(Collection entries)
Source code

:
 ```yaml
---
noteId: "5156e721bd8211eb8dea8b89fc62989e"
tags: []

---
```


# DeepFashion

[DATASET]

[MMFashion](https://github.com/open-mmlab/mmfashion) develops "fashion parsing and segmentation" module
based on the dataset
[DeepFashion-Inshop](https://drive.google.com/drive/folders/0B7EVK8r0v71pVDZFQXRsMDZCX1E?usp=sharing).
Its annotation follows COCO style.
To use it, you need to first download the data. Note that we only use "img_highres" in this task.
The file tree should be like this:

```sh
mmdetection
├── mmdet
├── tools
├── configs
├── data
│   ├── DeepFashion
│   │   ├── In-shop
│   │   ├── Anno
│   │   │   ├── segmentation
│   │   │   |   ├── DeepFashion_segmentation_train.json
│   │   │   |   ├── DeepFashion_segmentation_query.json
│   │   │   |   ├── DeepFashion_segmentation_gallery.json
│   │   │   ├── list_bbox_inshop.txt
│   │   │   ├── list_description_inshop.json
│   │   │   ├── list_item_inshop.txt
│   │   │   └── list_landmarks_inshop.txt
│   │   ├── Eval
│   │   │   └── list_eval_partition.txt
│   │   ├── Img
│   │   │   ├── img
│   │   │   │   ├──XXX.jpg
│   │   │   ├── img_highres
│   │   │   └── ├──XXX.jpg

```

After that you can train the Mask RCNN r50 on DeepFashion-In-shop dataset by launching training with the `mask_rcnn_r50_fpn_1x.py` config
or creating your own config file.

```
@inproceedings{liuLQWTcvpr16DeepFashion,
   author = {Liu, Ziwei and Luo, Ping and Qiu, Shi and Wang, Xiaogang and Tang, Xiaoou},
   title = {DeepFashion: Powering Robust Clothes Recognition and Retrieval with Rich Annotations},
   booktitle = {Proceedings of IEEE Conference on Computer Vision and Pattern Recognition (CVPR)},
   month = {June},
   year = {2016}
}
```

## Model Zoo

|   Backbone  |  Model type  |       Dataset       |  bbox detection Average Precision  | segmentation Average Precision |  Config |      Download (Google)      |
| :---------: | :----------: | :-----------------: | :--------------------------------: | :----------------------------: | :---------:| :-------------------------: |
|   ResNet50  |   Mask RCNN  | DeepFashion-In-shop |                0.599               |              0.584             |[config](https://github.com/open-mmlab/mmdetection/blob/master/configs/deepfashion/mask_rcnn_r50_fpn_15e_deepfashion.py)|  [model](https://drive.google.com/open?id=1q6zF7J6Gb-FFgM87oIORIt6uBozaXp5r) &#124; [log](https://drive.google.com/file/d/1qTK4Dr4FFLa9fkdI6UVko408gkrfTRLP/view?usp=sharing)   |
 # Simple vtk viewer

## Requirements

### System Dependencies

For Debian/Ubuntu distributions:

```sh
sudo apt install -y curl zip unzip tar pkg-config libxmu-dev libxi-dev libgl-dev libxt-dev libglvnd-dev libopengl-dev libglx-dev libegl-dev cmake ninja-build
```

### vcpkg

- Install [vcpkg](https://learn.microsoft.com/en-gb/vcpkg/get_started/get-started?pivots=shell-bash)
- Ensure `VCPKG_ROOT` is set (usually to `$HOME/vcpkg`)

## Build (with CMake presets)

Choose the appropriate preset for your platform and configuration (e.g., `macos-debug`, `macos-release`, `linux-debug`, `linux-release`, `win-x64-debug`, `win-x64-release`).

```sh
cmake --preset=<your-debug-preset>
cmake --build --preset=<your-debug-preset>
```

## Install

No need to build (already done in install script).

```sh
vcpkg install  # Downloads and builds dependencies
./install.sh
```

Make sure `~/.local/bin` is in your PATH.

- **Problem description**:
An exact transcription of the data above is required.

- **Task answer**:
Source code

:
 ```yaml
---
noteId: "5156e721bd8211eb8dea8b89fc62989e"
tags: []

---
```


# DeepFashion

[DATASET]

[MMFashion](https://github.com/open-mmlab/mmfashion) develops "fashion parsing and segmentation" module
based on the dataset
[DeepFashion-Inshop](https://drive.google.com/drive/folders/0B7EVK8r0v71pVDZFQXRsMDZCX1E?usp=sharing).
Its annotation follows COCO style.
To use it, you need to first download the data. Note that we only use "img_highres" in this task.
The file tree should be like this:

```sh
mmdetection
├── mmdet
├── tools
├── configs
├── data
│   ├── DeepFashion
│   │   ├── In-shop
│   │   ├── Anno
│   │   │   ├── segmentation
│   │   │   |   ├── DeepFashion_segmentation_train.json
│   │   │   |   ├── DeepFashion_segmentation_query.json
│   │   │   |   ├── DeepFashion_segmentation_gallery.json
│   │   │   ├── list_bbox_inshop.txt
│   │   │   ├── list_description_inshop.json
│   │   │   ├── list_item_inshop.txt
│   │   │   └── list_landmarks_inshop.txt
│   │   ├── Eval
│   │   │   └── list_eval_partition.txt
│   │   ├── Img
│   │   │   ├── img
│   │   │   │   ├──XXX.jpg
│   │   │   ├── img_highres
│   │   │   └── ├──XXX.jpg

```

After that you can train the Mask RCNN r50 on DeepFashion-In-shop dataset by launching training with the `mask_rcnn_r50_fpn_1x.py` config
or creating your own config file.

```
@inproceedings{liuLQWTcvpr16DeepFashion,
   author = {Liu, Ziwei and Luo, Ping and Qiu, Shi and Wang, Xiaogang and Tang, Xiaoou},
   title = {DeepFashion: Powering Robust Clothes Recognition and Retrieval with Rich Annotations},
   booktitle = {Proceedings of IEEE Conference on Computer Vision and Pattern Recognition (CVPR)},
   month = {June},
   year = {2016}
}
```

## Model Zoo

|   Backbone  |  Model type  |       Dataset       |  bbox detection Average Precision  | segmentation Average Precision |  Config |      Download (Google)      |
| :---------: | :----------: | :-----------------: | :--------------------------------: | :----------------------------: | :---------:| :-------------------------: |
|   ResNet50  |   Mask RCNN  | DeepFashion-In-shop |                0.599               |              0.584             |[config](https://github.com/open-mmlab/mmdetection/blob/master/configs/deepfashion/mask_rcnn_r50_fpn_15e_deepfashion.py)|  [model](https://drive.google.com/open?id=1q6zF7J6Gb-FFgM87oIORIt6uBozaXp5r) &#124; [log](https://drive.google.com/file/d/1qTK4Dr4FFLa9fkdI6UVko408gkrfTRLP/view?usp=sharing)   |
 # Simple vtk viewer

## Requirements

### System Dependencies

For Debian/Ubuntu distributions:

```sh
sudo apt install -y curl zip unzip tar pkg-config libxmu-dev libxi-dev libgl-dev libxt-dev libglvnd-dev libopengl-dev libglx-dev libegl-dev cmake ninja-build
```

### vcpkg

- Install [vcpkg](https://learn.microsoft.com/en-gb/vcpkg/get_started/get-started?pivots=shell-bash)
- Ensure `VCPKG_ROOT` is set (usually to `$HOME/vcpkg`)

## Build (with CMake presets)

Choose the appropriate preset for your platform and configuration (e.g., `macos-debug`, `macos-release`, `linux-debug`, `linux-release`, `win-x64-debug`, `win-x64-release`).

```sh
cmake --preset=<your-debug-preset>
cmake --build --preset=<your-debug-preset>
```

## Install

No need to build (already done in install script).

```sh
vcpkg install  # Downloads and builds dependencies
./install.sh
```

Make sure `~/.local/bin` is in your PATH.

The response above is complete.